[Collection entries]
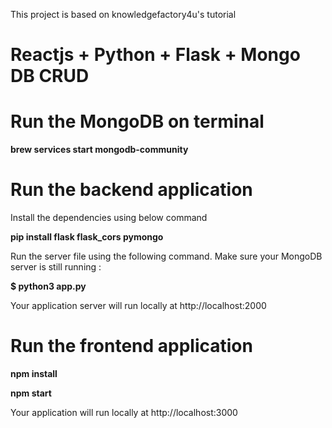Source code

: This project is based on knowledgefactory4u's tutorial

# Reactjs + Python + Flask + Mongo DB CRUD

<h1>Run the MongoDB on terminal</h1>

**brew services start mongodb-community**

<h1>Run the backend application</h1>

Install the dependencies using below command

**pip install flask flask_cors pymongo**

Run the server file using the following command. Make sure your MongoDB server is still running : 

**$ python3 app.py**

Your application server will run locally at http://localhost:2000

<h1>Run the frontend application</h1>

**npm install**

**npm start**

Your application will run locally at http://localhost:3000
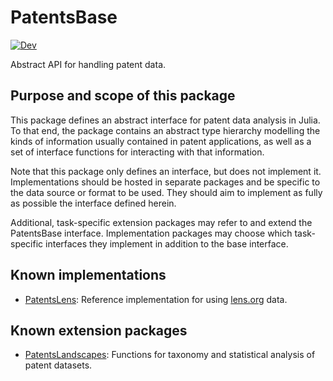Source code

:# PatentsBase

[![Dev](https://img.shields.io/badge/docs-dev-blue.svg)](https://juliapatents.github.io/PatentsBase.jl/dev/)

Abstract API for handling patent data.

## Purpose and scope of this package

This package defines an abstract interface for patent data analysis in Julia.
To that end, the package contains an abstract type hierarchy modelling the kinds 
of information usually contained in patent applications, as well as a set of
interface functions for interacting with that information.

Note that this package only defines an interface, but does not implement it.
Implementations should be hosted in separate packages and be specific to the
data source or format to be used. They should aim to implement as fully as
possible the interface defined herein.

Additional, task-specific extension packages may refer to and extend the PatentsBase 
interface. Implementation packages may choose which task-specific interfaces they
implement in addition to the base interface.

## Known implementations

- [PatentsLens](https://github.com/JuliaPatents/PatentsLens.jl): Reference implementation for using [lens.org](https://lens.org) data.

## Known extension packages

- [PatentsLandscapes](https://github.com/JuliaPatents/PatentsLandscapes.jl): Functions for taxonomy and statistical analysis of patent datasets.
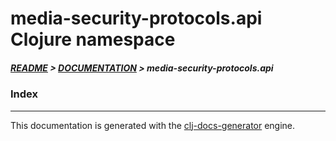 
# media-security-protocols.api Clojure namespace

##### [README](../../../README.md) > [DOCUMENTATION](../../COVER.md) > media-security-protocols.api

### Index

---

This documentation is generated with the [clj-docs-generator](https://github.com/bithandshake/clj-docs-generator) engine.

TASK DIRECTIONS: Reproduce the data above word for word from its first line through the line that holds "## Purpose and scope of this package", both ends included; skip pictures.

THE COMPLETED TASK:
Source code

: This project is based on knowledgefactory4u's tutorial

# Reactjs + Python + Flask + Mongo DB CRUD

<h1>Run the MongoDB on terminal</h1>

**brew services start mongodb-community**

<h1>Run the backend application</h1>

Install the dependencies using below command

**pip install flask flask_cors pymongo**

Run the server file using the following command. Make sure your MongoDB server is still running : 

**$ python3 app.py**

Your application server will run locally at http://localhost:2000

<h1>Run the frontend application</h1>

**npm install**

**npm start**

Your application will run locally at http://localhost:3000
Source code

:# PatentsBase

[![Dev](https://img.shields.io/badge/docs-dev-blue.svg)](https://juliapatents.github.io/PatentsBase.jl/dev/)

Abstract API for handling patent data.

## Purpose and scope of this package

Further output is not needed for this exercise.